Anne’s mind skittered across her years of students, looking to form an explanation. Gideon Blanchard kept his eyes on her and raised his top lip in a wide sneer so he could pick at something lodged between his incisors. It was aggressive and disgusting, but also a little bit freeing.
“Okay,” she began. “So, take a boy who, say, loves sharks.” She paused, but he kept digging at his teeth. She went on: “He goes scuba diving in St. Barths and decides all he wants to do is live in shark cages. So over the summer he goes and gets his diving certification, and now he can be trusted to take his tank off and put it back on in the water. Standard stuff. He writes his college essay about great whites, and for good measure he’ll mention that everything is endangered, and he’ll lean on the scuba certification as proof of his dedication. And then he won’t understand why he doesn’t get in anywhere. Worse, he won’t understand why he ends up ten years later in a job he hates and he’s browsing tropical hotel Web sites every spare moment he’s got.”

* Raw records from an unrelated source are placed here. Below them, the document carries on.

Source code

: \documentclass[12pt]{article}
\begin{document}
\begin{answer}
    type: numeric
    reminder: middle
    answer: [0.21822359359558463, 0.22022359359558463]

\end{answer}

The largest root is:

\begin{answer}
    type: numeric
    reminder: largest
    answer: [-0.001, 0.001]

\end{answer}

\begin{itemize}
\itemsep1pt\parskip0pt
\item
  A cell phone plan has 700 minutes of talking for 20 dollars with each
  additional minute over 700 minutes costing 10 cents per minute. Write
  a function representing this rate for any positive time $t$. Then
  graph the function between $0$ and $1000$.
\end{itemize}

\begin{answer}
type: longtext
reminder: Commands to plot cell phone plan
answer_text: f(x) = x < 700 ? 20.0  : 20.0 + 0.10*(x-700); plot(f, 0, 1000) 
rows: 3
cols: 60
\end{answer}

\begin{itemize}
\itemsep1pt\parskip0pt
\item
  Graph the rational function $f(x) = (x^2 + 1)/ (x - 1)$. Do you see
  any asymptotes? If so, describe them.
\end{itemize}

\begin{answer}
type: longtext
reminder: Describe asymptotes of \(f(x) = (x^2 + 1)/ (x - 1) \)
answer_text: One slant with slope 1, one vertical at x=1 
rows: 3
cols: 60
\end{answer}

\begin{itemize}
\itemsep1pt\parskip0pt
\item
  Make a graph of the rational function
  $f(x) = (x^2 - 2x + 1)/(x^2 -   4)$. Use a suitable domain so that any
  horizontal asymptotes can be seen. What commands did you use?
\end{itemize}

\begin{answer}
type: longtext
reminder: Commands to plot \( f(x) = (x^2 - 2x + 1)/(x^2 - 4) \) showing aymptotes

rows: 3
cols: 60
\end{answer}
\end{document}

Blanchard worked his tongue over his teeth and then flashed her a smile.
“But that kid,” she continued, “if I get a chance . . . Let’s say he’ll let slip to me that he happens to have memorized all the Latinate names of the animals. Suddenly he knows genus and species for a zillion critters in St. Barths. This kid who can’t conjugate être and avoir. There’s ability there, because he cares. Because it’s his and his alone and he loves it. If I can help him to understand that he can take that feeling he had underwater and apply it to his life—that there is a whole field of approach to such things, populated by people who treasure them—maybe then he realizes that he’s fascinated by marine biology because it actually means devising smarter and finer ways to understand these creatures and what they do and what they need. Now, he could also be interested in maritime law or conservation ethics or underwater photography, I don’t know, but you get my point. So this kid will go home and, usually without telling anyone, research marine biology departments, and discover several universities with killer programs that allow him to spend entire semesters in flippers. Suddenly college is there for him, not for anyone else—his parents, the annoying college counselor, even me. So that fall he steps it up in his AP bio class and the teacher takes a shine to him, because the teacher is flattered, and that teacher wants to write him his recommendation. And the boy’s essay is focused and clear, and the school college counselor, who has sixty kids assigned to her and doesn’t know a thing about him, realizes that he’s a marine-biologist-in-training and that he’s a great science student, which is a good handle, so she writes him a stronger school recommendation. And his list of schools is whittled to the ones where he really wants to go, and in his supplemental essays he’s able to write intelligently about what each school offers and why it’s a good fit for him.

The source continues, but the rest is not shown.